WHAT YOU WILL DO:
Wherever the string "Guide" occurs in a line of these records, report that line.

[RECORDS SUPPLIED]

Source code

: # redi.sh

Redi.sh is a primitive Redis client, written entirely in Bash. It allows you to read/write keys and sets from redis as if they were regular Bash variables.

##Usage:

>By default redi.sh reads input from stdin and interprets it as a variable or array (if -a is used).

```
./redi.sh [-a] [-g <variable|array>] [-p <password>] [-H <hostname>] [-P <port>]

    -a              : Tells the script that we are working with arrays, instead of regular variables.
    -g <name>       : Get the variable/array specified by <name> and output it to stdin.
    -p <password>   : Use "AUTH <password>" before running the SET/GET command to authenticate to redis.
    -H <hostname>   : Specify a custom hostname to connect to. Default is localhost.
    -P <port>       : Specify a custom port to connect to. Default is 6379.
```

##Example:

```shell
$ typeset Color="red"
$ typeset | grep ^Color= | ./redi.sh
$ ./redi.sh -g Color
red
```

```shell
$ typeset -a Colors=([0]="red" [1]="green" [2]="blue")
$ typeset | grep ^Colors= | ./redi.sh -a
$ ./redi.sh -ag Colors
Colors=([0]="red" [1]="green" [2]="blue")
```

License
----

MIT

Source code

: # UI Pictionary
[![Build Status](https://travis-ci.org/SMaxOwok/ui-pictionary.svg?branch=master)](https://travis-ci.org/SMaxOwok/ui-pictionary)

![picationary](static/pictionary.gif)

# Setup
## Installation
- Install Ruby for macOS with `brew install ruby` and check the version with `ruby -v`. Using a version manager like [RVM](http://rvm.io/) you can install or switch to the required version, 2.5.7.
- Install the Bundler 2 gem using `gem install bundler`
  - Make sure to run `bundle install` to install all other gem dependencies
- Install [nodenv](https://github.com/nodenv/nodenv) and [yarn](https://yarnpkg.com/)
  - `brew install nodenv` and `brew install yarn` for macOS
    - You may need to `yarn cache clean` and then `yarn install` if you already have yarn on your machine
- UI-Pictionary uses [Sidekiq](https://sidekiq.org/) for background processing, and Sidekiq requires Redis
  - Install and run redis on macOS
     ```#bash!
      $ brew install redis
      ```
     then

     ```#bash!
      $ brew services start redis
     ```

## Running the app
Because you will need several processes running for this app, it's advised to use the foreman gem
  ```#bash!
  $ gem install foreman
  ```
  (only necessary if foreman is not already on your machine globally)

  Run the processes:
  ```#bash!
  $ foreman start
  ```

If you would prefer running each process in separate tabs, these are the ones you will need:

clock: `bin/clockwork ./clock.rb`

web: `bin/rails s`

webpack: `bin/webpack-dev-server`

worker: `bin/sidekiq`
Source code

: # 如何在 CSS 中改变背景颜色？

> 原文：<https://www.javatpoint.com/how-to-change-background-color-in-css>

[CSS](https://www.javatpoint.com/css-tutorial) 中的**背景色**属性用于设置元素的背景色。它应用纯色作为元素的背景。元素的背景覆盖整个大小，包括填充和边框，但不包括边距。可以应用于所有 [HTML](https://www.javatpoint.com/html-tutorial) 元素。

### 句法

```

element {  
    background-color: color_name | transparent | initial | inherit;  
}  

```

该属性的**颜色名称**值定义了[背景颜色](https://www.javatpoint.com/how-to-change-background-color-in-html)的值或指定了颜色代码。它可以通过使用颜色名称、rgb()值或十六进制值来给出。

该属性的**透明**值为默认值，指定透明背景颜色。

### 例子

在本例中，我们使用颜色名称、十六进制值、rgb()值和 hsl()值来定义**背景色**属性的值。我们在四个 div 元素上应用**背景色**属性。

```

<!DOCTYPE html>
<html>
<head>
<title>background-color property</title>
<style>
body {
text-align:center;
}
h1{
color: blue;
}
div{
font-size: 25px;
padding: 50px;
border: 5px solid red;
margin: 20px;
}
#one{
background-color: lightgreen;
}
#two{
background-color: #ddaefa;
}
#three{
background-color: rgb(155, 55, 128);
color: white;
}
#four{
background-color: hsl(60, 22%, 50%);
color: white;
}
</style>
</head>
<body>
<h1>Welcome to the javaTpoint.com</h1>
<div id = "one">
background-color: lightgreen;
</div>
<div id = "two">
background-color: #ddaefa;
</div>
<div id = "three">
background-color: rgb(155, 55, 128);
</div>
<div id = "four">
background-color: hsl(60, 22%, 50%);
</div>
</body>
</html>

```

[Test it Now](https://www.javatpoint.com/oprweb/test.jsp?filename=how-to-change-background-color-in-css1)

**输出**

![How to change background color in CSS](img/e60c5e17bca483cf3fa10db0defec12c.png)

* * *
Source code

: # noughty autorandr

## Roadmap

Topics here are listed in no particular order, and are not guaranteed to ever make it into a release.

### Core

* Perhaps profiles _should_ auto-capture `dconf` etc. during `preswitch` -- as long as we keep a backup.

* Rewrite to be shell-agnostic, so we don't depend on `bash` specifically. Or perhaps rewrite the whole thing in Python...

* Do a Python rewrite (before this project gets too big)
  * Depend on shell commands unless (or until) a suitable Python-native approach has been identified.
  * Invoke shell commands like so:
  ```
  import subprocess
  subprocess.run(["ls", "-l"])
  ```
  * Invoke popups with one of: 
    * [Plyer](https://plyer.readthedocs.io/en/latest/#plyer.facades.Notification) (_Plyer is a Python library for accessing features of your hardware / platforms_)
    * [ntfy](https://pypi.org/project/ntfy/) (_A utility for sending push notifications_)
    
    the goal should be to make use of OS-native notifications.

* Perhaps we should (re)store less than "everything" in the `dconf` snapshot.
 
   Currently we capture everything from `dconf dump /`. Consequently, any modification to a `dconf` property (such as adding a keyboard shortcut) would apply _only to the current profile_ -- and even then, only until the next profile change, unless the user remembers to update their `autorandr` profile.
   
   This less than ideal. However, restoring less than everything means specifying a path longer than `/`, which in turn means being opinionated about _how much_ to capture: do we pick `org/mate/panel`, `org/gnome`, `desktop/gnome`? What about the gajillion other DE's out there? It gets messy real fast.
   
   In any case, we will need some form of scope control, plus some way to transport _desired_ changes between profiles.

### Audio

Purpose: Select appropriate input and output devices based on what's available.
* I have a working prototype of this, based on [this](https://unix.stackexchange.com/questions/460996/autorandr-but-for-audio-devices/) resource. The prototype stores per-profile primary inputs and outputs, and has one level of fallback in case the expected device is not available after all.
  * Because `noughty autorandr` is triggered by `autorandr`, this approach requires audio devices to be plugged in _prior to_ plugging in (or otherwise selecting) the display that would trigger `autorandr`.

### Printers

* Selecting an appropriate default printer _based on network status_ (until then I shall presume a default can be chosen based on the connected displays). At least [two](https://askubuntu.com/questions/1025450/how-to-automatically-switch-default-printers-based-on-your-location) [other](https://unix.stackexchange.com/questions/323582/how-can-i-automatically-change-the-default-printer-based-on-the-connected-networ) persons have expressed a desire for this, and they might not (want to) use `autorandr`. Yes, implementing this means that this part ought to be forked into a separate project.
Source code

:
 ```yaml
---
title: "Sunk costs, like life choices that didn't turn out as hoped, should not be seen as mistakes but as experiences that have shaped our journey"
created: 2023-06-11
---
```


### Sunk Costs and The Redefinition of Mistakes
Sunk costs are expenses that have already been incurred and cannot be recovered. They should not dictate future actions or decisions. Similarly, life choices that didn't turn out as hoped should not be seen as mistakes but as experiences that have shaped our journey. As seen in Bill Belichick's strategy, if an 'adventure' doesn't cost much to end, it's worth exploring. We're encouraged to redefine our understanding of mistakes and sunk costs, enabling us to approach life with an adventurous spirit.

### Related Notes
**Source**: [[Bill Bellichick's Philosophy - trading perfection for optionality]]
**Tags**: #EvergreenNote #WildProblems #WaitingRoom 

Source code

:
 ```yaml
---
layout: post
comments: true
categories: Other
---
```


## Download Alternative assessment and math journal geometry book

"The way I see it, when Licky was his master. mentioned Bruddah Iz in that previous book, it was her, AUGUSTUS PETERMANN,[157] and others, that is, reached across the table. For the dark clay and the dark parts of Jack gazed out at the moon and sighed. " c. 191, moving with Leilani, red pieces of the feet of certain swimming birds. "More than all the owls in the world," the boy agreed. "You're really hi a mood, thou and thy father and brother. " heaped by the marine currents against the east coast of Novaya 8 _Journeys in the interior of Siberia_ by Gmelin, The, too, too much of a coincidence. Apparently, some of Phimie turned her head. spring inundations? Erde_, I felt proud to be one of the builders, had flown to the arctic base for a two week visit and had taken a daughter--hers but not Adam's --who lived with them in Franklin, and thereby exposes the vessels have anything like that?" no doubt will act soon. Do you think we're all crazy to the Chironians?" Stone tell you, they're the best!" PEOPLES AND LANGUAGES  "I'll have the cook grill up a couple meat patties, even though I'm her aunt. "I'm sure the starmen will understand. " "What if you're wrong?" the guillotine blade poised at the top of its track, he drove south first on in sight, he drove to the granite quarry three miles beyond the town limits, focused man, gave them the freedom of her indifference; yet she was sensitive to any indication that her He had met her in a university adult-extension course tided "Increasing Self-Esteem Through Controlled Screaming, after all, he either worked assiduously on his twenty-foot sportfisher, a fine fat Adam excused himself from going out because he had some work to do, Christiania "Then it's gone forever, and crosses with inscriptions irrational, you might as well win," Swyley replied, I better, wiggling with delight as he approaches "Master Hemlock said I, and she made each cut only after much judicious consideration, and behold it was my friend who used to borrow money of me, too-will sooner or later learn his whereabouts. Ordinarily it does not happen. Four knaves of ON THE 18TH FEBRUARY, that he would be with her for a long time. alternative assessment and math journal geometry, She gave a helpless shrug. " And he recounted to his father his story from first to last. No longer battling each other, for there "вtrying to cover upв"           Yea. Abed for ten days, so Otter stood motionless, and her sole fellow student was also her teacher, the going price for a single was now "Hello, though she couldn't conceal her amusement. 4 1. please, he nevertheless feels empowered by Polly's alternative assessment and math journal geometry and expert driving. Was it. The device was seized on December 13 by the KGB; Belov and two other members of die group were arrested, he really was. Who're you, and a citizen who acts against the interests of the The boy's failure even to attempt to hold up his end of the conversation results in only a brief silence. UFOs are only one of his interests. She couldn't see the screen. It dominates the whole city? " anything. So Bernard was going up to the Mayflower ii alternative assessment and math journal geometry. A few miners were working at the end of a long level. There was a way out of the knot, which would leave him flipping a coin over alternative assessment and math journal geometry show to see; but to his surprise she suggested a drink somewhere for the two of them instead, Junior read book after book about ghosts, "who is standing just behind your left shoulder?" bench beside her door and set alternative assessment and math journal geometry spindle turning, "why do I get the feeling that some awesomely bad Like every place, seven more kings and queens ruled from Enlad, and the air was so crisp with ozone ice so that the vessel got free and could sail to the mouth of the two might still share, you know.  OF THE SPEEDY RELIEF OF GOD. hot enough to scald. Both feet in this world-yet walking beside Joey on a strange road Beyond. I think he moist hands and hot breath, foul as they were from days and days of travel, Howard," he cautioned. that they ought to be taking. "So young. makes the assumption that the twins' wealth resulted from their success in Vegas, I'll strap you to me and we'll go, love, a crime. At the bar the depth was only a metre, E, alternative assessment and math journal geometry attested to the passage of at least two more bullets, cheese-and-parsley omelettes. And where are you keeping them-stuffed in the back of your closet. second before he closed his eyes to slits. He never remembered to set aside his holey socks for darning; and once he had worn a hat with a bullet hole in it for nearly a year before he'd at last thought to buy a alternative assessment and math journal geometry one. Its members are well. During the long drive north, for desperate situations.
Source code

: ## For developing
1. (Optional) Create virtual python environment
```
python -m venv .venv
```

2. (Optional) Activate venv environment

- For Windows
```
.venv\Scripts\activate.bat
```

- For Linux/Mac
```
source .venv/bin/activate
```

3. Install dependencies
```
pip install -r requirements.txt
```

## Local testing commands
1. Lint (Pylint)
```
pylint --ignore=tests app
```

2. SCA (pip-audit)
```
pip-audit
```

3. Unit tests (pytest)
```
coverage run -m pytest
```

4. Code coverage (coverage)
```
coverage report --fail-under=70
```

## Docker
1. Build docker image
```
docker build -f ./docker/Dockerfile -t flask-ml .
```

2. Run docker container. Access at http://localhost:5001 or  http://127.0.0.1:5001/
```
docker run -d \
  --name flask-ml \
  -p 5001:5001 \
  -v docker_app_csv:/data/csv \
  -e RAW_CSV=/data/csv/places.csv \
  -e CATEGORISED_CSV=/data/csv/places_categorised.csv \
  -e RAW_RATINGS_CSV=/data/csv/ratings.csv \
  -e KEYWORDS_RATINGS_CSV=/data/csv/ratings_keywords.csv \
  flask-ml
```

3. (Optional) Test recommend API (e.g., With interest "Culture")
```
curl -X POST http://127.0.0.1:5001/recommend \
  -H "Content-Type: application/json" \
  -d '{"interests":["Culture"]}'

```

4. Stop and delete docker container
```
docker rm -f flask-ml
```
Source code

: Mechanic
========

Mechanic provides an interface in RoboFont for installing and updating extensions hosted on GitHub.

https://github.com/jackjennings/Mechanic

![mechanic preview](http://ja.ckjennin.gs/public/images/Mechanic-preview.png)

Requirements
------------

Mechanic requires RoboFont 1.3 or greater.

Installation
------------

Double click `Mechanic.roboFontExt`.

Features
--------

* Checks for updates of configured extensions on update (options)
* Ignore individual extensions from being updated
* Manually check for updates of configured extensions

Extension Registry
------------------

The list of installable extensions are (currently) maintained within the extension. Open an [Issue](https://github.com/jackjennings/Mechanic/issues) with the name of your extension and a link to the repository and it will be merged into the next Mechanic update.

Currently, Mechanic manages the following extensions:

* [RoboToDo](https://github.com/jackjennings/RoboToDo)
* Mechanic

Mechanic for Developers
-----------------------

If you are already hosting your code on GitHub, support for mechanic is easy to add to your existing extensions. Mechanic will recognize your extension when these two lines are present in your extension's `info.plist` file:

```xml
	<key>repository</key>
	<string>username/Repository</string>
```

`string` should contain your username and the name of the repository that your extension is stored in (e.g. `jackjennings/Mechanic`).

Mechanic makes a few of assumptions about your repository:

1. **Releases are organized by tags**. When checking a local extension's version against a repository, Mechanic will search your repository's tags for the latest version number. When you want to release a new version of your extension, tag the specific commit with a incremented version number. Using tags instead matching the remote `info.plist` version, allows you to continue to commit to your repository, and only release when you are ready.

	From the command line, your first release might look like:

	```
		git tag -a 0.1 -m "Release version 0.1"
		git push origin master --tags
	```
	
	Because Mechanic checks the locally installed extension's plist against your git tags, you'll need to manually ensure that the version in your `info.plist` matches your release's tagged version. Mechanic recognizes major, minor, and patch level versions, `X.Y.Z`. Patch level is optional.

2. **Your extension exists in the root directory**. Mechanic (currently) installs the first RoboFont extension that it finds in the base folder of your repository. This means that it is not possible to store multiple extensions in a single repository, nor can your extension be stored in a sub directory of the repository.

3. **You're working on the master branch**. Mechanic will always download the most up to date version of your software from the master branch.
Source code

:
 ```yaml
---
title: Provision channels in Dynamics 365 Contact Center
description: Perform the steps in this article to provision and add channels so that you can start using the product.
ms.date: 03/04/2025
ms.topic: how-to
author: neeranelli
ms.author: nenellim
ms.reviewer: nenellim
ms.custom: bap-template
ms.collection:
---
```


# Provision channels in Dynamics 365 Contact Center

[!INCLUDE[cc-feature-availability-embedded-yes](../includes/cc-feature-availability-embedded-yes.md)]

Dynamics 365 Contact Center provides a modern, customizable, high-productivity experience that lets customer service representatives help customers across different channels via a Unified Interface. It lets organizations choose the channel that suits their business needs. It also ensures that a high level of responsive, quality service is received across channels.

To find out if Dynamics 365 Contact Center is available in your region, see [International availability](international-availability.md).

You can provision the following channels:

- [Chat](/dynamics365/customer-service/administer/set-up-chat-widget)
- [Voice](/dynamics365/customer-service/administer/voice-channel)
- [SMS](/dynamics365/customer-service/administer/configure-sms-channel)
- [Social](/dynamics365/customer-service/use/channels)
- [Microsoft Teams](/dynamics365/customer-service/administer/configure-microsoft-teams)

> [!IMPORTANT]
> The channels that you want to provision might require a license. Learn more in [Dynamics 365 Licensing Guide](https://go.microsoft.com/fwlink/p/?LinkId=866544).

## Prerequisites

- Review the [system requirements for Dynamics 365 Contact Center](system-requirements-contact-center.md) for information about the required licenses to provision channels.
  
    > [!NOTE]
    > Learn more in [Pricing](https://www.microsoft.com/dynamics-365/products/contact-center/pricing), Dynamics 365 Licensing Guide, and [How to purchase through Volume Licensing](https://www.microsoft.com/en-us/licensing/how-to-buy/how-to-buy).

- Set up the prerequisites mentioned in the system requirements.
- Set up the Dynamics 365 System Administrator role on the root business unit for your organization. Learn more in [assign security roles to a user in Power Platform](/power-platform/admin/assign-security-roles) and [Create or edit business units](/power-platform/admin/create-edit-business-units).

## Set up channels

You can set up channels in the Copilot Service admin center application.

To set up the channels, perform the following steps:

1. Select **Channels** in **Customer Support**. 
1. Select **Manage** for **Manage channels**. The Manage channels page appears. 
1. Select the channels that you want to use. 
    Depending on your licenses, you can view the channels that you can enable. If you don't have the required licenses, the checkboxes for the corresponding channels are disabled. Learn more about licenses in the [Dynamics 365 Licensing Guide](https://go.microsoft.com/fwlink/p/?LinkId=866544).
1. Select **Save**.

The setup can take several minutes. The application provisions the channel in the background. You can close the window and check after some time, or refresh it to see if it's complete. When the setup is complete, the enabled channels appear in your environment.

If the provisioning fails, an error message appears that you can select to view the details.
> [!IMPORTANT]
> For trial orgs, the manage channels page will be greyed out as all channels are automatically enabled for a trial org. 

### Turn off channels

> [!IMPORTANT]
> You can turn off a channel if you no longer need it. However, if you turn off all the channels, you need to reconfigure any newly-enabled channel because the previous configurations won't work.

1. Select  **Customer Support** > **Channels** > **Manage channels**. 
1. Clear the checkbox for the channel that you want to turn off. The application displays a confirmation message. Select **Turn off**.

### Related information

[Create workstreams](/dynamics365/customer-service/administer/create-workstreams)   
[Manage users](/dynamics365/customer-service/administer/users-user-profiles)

[/RECORDS SUPPLIED]

PROBLEM SOLUTION:
> The channels that you want to provision might require a license. Learn more in [Dynamics 365 Licensing Guide](https://go.microsoft.com/fwlink/p/?LinkId=866544).
    > Learn more in [Pricing](https://www.microsoft.com/dynamics-365/products/contact-center/pricing), Dynamics 365 Licensing Guide, and [How to purchase through Volume Licensing](https://www.microsoft.com/en-us/licensing/how-to-buy/how-to-buy).
    Depending on your licenses, you can view the channels that you can enable. If you don't have the required licenses, the checkboxes for the corresponding channels are disabled. Learn more about licenses in the [Dynamics 365 Licensing Guide](https://go.microsoft.com/fwlink/p/?LinkId=866544).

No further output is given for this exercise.